Income Tax Dept Sends Notices to Foreign VCs, PE Funds After Tiger Global Ruling

India’s Income Tax department has started sending out notifications to many of the foreign venture capital (VC) as well as private equity (PE) funds ever since a recent tribunal ruling was made against a US-based investment company known as Tiger Global.

The notices are seeking information on capital gains and taxation of investments that have been executed through such structures. The move has reportedly come on the heels of the ruling by the Income Tax Appellate Tribunal (ITAT) against Tiger Global’s Mauritus-based firm on the plea by the firm to exempt itself from taxation in line with the tax treaty between the two nations.

According to tax specialists, this ruling has encouraged authorities to review similar structures adopted by overseas investors, especially where investments are channeled through countries with low tax rates like Mauritius, Singapore, and the Cayman Islands.

“The Tiger Global order has effectively reopened the debate on the benefits of substantive requirements for treaty benefits,” remarks a senior tax advisor. “What is now being examined by the tax authorities is whether the foreign funds really qualify for capital gains benefits.”

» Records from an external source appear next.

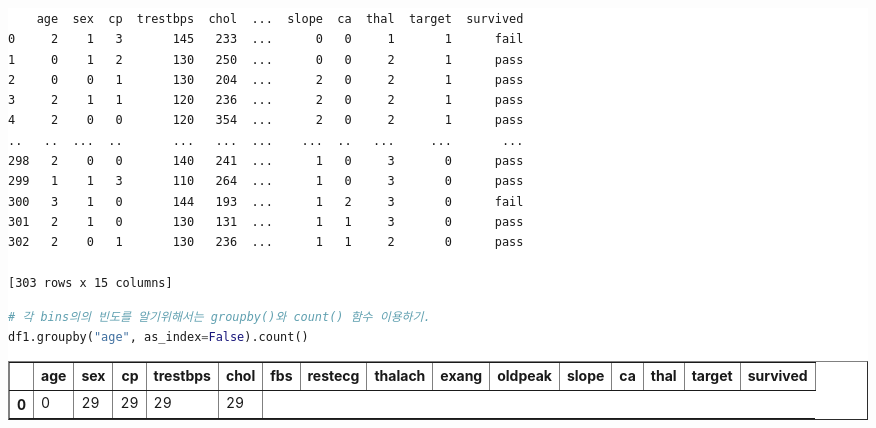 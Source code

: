         age  sex  cp  trestbps  chol  ...  slope  ca  thal  target  survived
    0     2    1   3       145   233  ...      0   0     1       1      fail
    1     0    1   2       130   250  ...      0   0     2       1      pass
    2     0    0   1       130   204  ...      2   0     2       1      pass
    3     2    1   1       120   236  ...      2   0     2       1      pass
    4     2    0   0       120   354  ...      2   0     2       1      pass
    ..   ..  ...  ..       ...   ...  ...    ...  ..   ...     ...       ...
    298   2    0   0       140   241  ...      1   0     3       0      pass
    299   1    1   3       110   264  ...      1   0     3       0      pass
    300   3    1   0       144   193  ...      1   2     3       0      fail
    301   2    1   0       130   131  ...      1   1     3       0      pass
    302   2    0   1       130   236  ...      1   1     2       0      pass
    
    [303 rows x 15 columns]



```python
# 각 bins의의 빈도를 알기위해서는 groupby()와 count() 함수 이용하기.
df1.groupby("age", as_index=False).count()
```




<div>
<style scoped>
    .dataframe tbody tr th:only-of-type {
        vertical-align: middle;
    }

    .dataframe tbody tr th {
        vertical-align: top;
    }
    
    .dataframe thead th {
        text-align: right;
    }
</style>
<table border="1" class="dataframe">
  <thead>
    <tr style="text-align: right;">
      <th></th>
      <th>age</th>
      <th>sex</th>
      <th>cp</th>
      <th>trestbps</th>
      <th>chol</th>
      <th>fbs</th>
      <th>restecg</th>
      <th>thalach</th>
      <th>exang</th>
      <th>oldpeak</th>
      <th>slope</th>
      <th>ca</th>
      <th>thal</th>
      <th>target</th>
      <th>survived</th>
    </tr>
  </thead>
  <tbody>
    <tr>
      <th>0</th>
      <td>0</td>
      <td>29</td>
      <td>29</td>
      <td>29</td>
      <td>29</td> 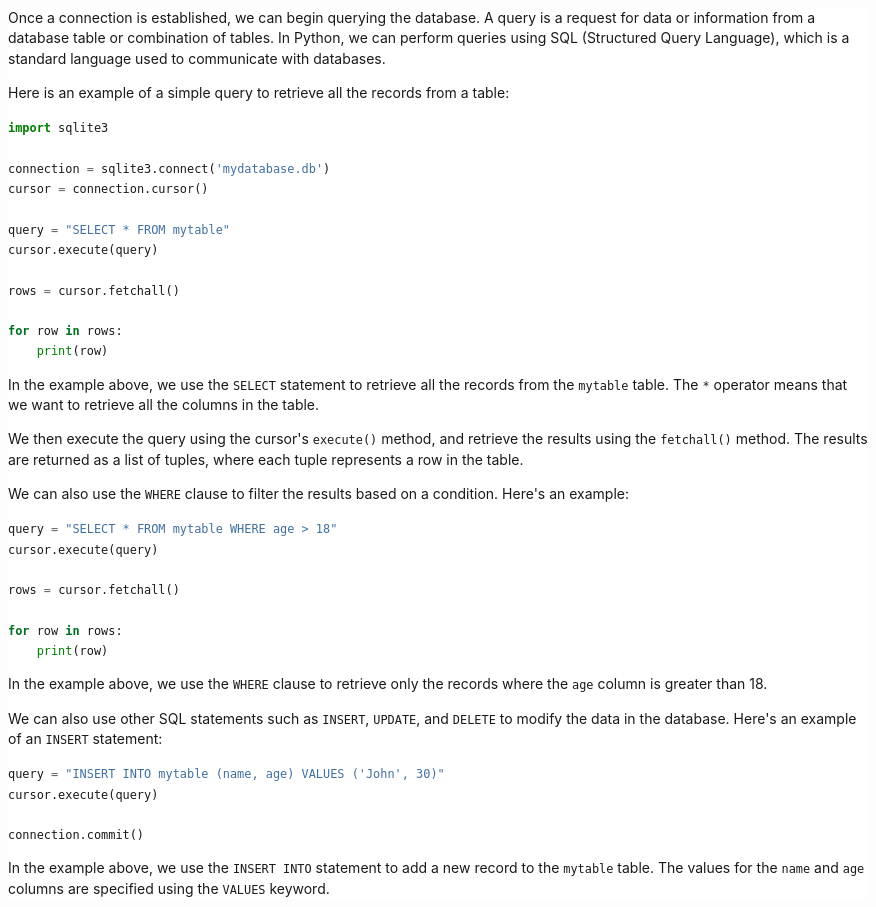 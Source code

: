 Once a connection is established, we can begin querying the database. A query is a request for data or information from a database table or combination of tables. In Python, we can perform queries using SQL (Structured Query Language), which is a standard language used to communicate with databases.

Here is an example of a simple query to retrieve all the records from a table:

```python
import sqlite3

connection = sqlite3.connect('mydatabase.db')
cursor = connection.cursor()

query = "SELECT * FROM mytable"
cursor.execute(query)

rows = cursor.fetchall()

for row in rows:
    print(row)
```

In the example above, we use the `SELECT` statement to retrieve all the records from the `mytable` table. The `*` operator means that we want to retrieve all the columns in the table.

We then execute the query using the cursor's `execute()` method, and retrieve the results using the `fetchall()` method. The results are returned as a list of tuples, where each tuple represents a row in the table.

We can also use the `WHERE` clause to filter the results based on a condition. Here's an example:

```python
query = "SELECT * FROM mytable WHERE age > 18"
cursor.execute(query)

rows = cursor.fetchall()

for row in rows:
    print(row)
```

In the example above, we use the `WHERE` clause to retrieve only the records where the `age` column is greater than 18.

We can also use other SQL statements such as `INSERT`, `UPDATE`, and `DELETE` to modify the data in the database. Here's an example of an `INSERT` statement:

```python
query = "INSERT INTO mytable (name, age) VALUES ('John', 30)"
cursor.execute(query)

connection.commit()
```

In the example above, we use the `INSERT INTO` statement to add a new record to the `mytable` table. The values for the `name` and `age` columns are specified using the `VALUES` keyword.
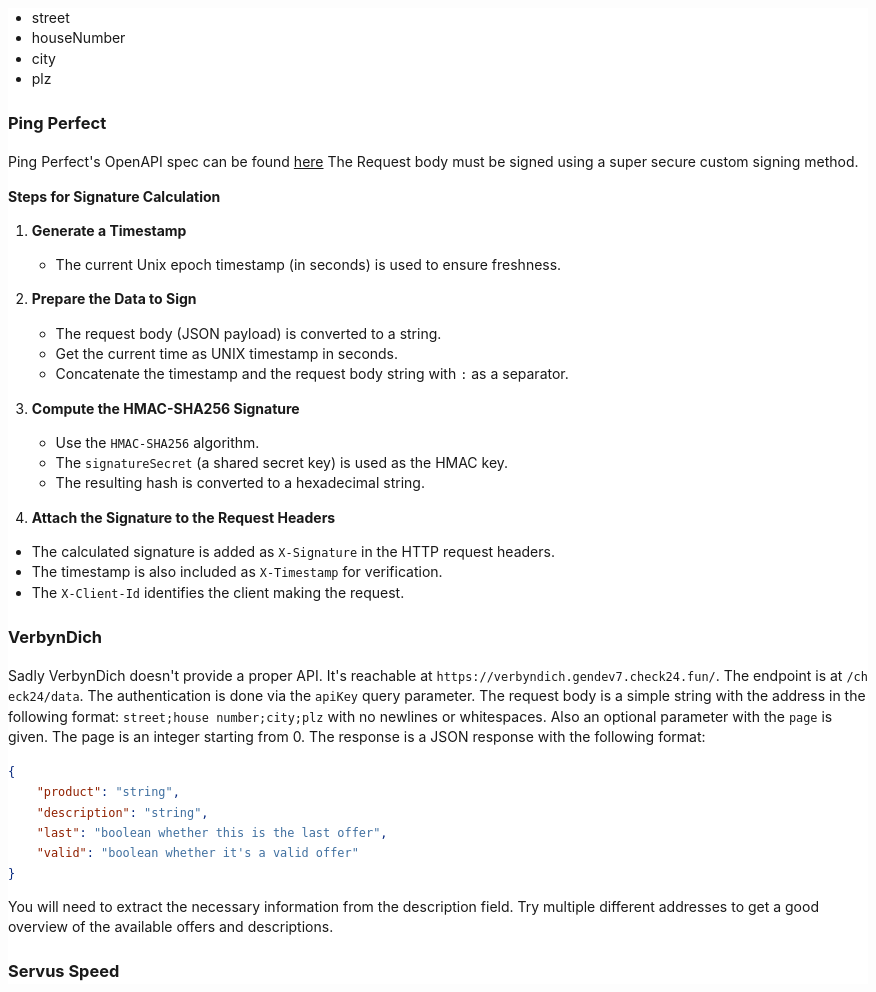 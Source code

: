 - street
- houseNumber
- city
- plz

### Ping Perfect

Ping Perfect's OpenAPI spec can be found [here](https://register.gendev7.check24.fun/openapi-pingperfect.json)
The Request body must be signed using a super secure custom signing method.

**Steps for Signature Calculation**

1. **Generate a Timestamp**
   - The current Unix epoch timestamp (in seconds) is used to ensure freshness.

2. **Prepare the Data to Sign**
   - The request body (JSON payload) is converted to a string.
   - Get the current time as UNIX timestamp in seconds.
   - Concatenate the timestamp and the request body string with `:` as a separator.

3. **Compute the HMAC-SHA256 Signature**
   - Use the `HMAC-SHA256` algorithm.
   - The `signatureSecret` (a shared secret key) is used as the HMAC key.
   - The resulting hash is converted to a hexadecimal string.

4. **Attach the Signature to the Request Headers**

- The calculated signature is added as `X-Signature` in the HTTP request headers.
- The timestamp is also included as `X-Timestamp` for verification.
- The `X-Client-Id` identifies the client making the request.

### VerbynDich

Sadly VerbynDich doesn't provide a proper API.
It's reachable at `https://verbyndich.gendev7.check24.fun/`.
The endpoint is at `/check24/data`.
The authentication is done via the `apiKey` query parameter.
The request body is a simple string with the address in the following format:
`street;house number;city;plz` with no newlines or whitespaces.
Also an optional parameter with the `page` is given. The page is an integer starting from 0.
The response is a JSON response with the following format:

```json
{
    "product": "string",
    "description": "string",
    "last": "boolean whether this is the last offer",
    "valid": "boolean whether it's a valid offer"
}
```

You will need to extract the necessary information from the description field.
Try multiple different addresses to get a good overview of the available offers and descriptions.

### Servus Speed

The past decade or so saw significant contributions from Foreign VC and PE funds toward India’s startup ecosystem. These funds invested in various industries such as technology, financial technology, e-commerce, and clean energy. The tax situation may impact these funds at a time when the sentiment may be hit by the economic slowdown globally.

According to executives of the industry, they do not imply automatic tax demands but could spark prolonged legal battles. “These are information-seeking notices for now, but they increase compliance costs and regulatory risk for offshore investors,” said a fund executive who declined to be named.

While the government has attempted to strike a balance between attracting foreign investments and imposing stricter regulations on tax compliances in recent years, amendments to tax treaties between India, Mauritius, and Singapore in 2016 have created fodder for concerns, as investments entered into prior to the amendments continue to remain a point of contention.

Tax experts expect that more foreign funds will likely receive a notice in the coming months, which could result in representations seeking further certainty on the way in which a previous investment will be taxed.

For now, the precedent set with this decision seems to be building up to potentially altering the way in which foreign capital is taxed in India’s private markets.